しかし、イギリスの平和運動家フィリップ・ノエルべーカーさんは、次のように示しています。

「平和を誓う石棺に刻める文字あり-安らかに眠って下さい 過ちはふたたび繰返しませぬから-と。ああ、ヒバクシャよ、逝ける人よ。あなたは眠ってはいけないのだ。人々よ起ち上がれ。起ち上がって鐘を打て。強く打て、そして叫べ声高く。武器を捨てよ、核を捨てよと、世界の人々が目覚めるまで」

「平和を誓う石棺に刻める文字あり-安らかに眠って下さい 過ちはふたたび繰返しませぬから-と。ああ、ヒバクシャよ、逝ける人よ。あなたは眠ってはいけないのだ。人々よ起ち上がれ。起ち上がって鐘を打て。強く打て、そして叫べ声高く。武器を捨てよ、核を捨てよと、世界の人々が目覚めるまで」

 私たち念仏者の勤めもまた、故人を眠らせることで もなく、通り一ぺんの慰めをすることでもありません。
仏教の世界でいうと「還相の廻向」というのですが、浄土から還り来て自分を導いてくださるその人の願いに耳を傾け、その心を心として、まことなき世に、まことといえるものはなにか、それを見極めることが大切であると説きます。
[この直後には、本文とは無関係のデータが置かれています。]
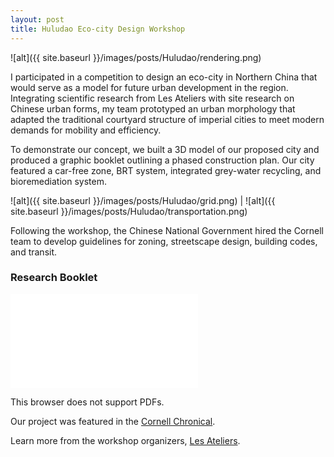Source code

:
 ```yaml
---
layout: post
title: Huludao Eco-city Design Workshop
---
```


![alt]({{ site.baseurl }}/images/posts/Huludao/rendering.png)

I participated in a competition to design an eco-city in Northern China that would serve as a model for future urban development in the region. Integrating scientific research from Les Ateliers with site research on Chinese urban forms, my team prototyped an urban morphology that adapted the traditional courtyard structure of imperial cities to meet modern demands for mobility and efficiency. 

To demonstrate our concept, we built a 3D model of our proposed city and produced a graphic booklet outlining a phased construction plan. Our city featured a car-free zone, BRT system, integrated grey-water recycling, and bioremediation system. 

![alt]({{ site.baseurl }}/images/posts/Huludao/grid.png) | ![alt]({{ site.baseurl }}/images/posts/Huludao/transportation.png)

Following the workshop, the Chinese National Government hired the Cornell team to develop guidelines for zoning, streetscape design, building codes, and transit.

### Research Booklet
<object data="{{ site.baseurl }}/images/posts/Huludao/booklet.pdf" type="application/pdf" width="80%" height="260rem">
    <embed src="{{ site.baseurl }}/images/posts/Huludao/booklet.pdf">
        <p>This browser does not support PDFs.</p>
    </embed>
</object>

Our project was featured in the [Cornell Chronical](https://news.cornell.edu/stories/2009/04/team-china-offers-innovative-urban-eco-designhttps://cusd.cornell.edu/projects/ssa/).

Learn more from the workshop organizers, [Les Ateliers](https://www.ateliers.org/en/workshops/57/).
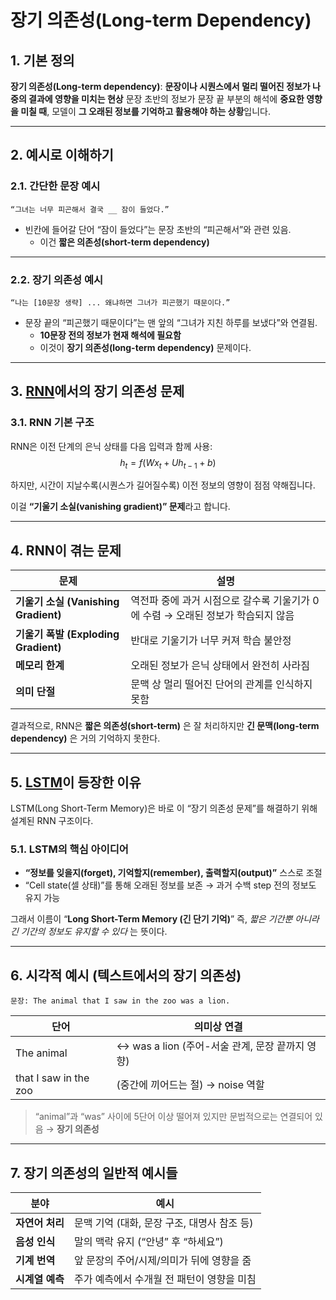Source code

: # 장기 의존성(Long-term Dependency)

## 1. 기본 정의

**장기 의존성(Long-term dependency)**: **문장이나 시퀀스에서 멀리 떨어진 정보가 나중의 결과에 영향을 미치는 현상**
문장 초반의 정보가 문장 끝 부분의 해석에 **중요한 영향을 미칠 때**, 모델이 **그 오래된 정보를 기억하고 활용해야 하는 상황**입니다.

---

## 2. 예시로 이해하기

### 2.1. 간단한 문장 예시

```
“그녀는 너무 피곤해서 결국 __ 잠이 들었다.”
```

- 빈칸에 들어갈 단어 “잠이 들었다”는 문장 초반의 “피곤해서”와 관련 있음.
	- 이건 **짧은 의존성(short-term dependency)**

---

### 2.2. 장기 의존성 예시

```
“나는 [10문장 생략] ... 왜냐하면 그녀가 피곤했기 때문이다.”
```

- 문장 끝의 “피곤했기 때문이다”는 맨 앞의 “그녀가 지친 하루를 보냈다”와 연결됨.
	- **10문장 전의 정보가 현재 해석에 필요함**
	- 이것이 **장기 의존성(long-term dependency)** 문제이다.

---

## 3. [RNN](AIM/Recurrent_Neural_Network.md)에서의 장기 의존성 문제

### 3.1. RNN 기본 구조

RNN은 이전 단계의 은닉 상태를 다음 입력과 함께 사용:
$$h_t = f(Wx_t + Uh_{t-1} + b)$$

하지만, 시간이 지날수록(시퀀스가 길어질수록) 이전 정보의 영향이 점점 약해집니다.

이걸 **“기울기 소실(vanishing gradient)” 문제**라고 합니다.

---

## 4. RNN이 겪는 문제

|문제|설명|
|---|---|
|**기울기 소실 (Vanishing Gradient)**|역전파 중에 과거 시점으로 갈수록 기울기가 0에 수렴 → 오래된 정보가 학습되지 않음|
|**기울기 폭발 (Exploding Gradient)**|반대로 기울기가 너무 커져 학습 불안정|
|**메모리 한계**|오래된 정보가 은닉 상태에서 완전히 사라짐|
|**의미 단절**|문맥 상 멀리 떨어진 단어의 관계를 인식하지 못함|

결과적으로, RNN은 **짧은 의존성(short-term)** 은 잘 처리하지만 **긴 문맥(long-term dependency)** 은 거의 기억하지 못한다.

---

## 5. [LSTM](AIM/Long_Short_Term_Memory.md)이 등장한 이유

LSTM(Long Short-Term Memory)은 바로 이 “장기 의존성 문제”를 해결하기 위해 설계된 RNN 구조이다.

### 5.1. LSTM의 핵심 아이디어

- **“정보를 잊을지(forget), 기억할지(remember), 출력할지(output)”** 스스로 조절
- “Cell state(셀 상태)”를 통해 오래된 정보를 보존 → 과거 수백 step 전의 정보도 유지 가능

그래서 이름이 “**Long Short-Term Memory (긴 단기 기억)**” 즉, _짧은 기간뿐 아니라 긴 기간의 정보도 유지할 수 있다_ 는 뜻이다.

---

## 6. 시각적 예시 (텍스트에서의 장기 의존성)

```
문장: The animal that I saw in the zoo was a lion.
```

|단어|의미상 연결|
|---|---|
|The animal|↔ was a lion (주어-서술 관계, 문장 끝까지 영향)|
|that I saw in the zoo|(중간에 끼어드는 절) → noise 역할|

> “animal”과 “was” 사이에 5단어 이상 떨어져 있지만 문법적으로는 연결되어 있음 → **장기 의존성**

---

## 7. 장기 의존성의 일반적 예시들

|분야|예시|
|---|---|
|**자연어 처리**|문맥 기억 (대화, 문장 구조, 대명사 참조 등)|
|**음성 인식**|말의 맥락 유지 (“안녕” 후 “하세요”)|
|**기계 번역**|앞 문장의 주어/시제/의미가 뒤에 영향을 줌|
|**시계열 예측**|주가 예측에서 수개월 전 패턴이 영향을 미침|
 当然のことながら、自らの生のよりどころ、死の帰するところを明らかにし、不退転の身となって、力強く成仏道を生き抜くことが、私たち念仏者に与えられた正しい道でもあります。
私は、そうした念仏者のあり方こそが、故人に対してのなによりの供養となると信じています。もしかりに、私がいつまでも方向の定まらないようないい加減な生き方をしているとしたら、故人はいつまでも安らかになれないことになるでしょう。

 私は、夏になると、いつも夾竹桃の花に導かれる思いがあります。今は亡き原爆の犠牲者を偲びつつ、自問自答を繰り返します。お墓参りなどのお盆行事も単なる鎮魂や慰霊に終わらせていないだろうか?私自身の生きざまにまで問いを持たせていただけることは、この上なくありがたいことです。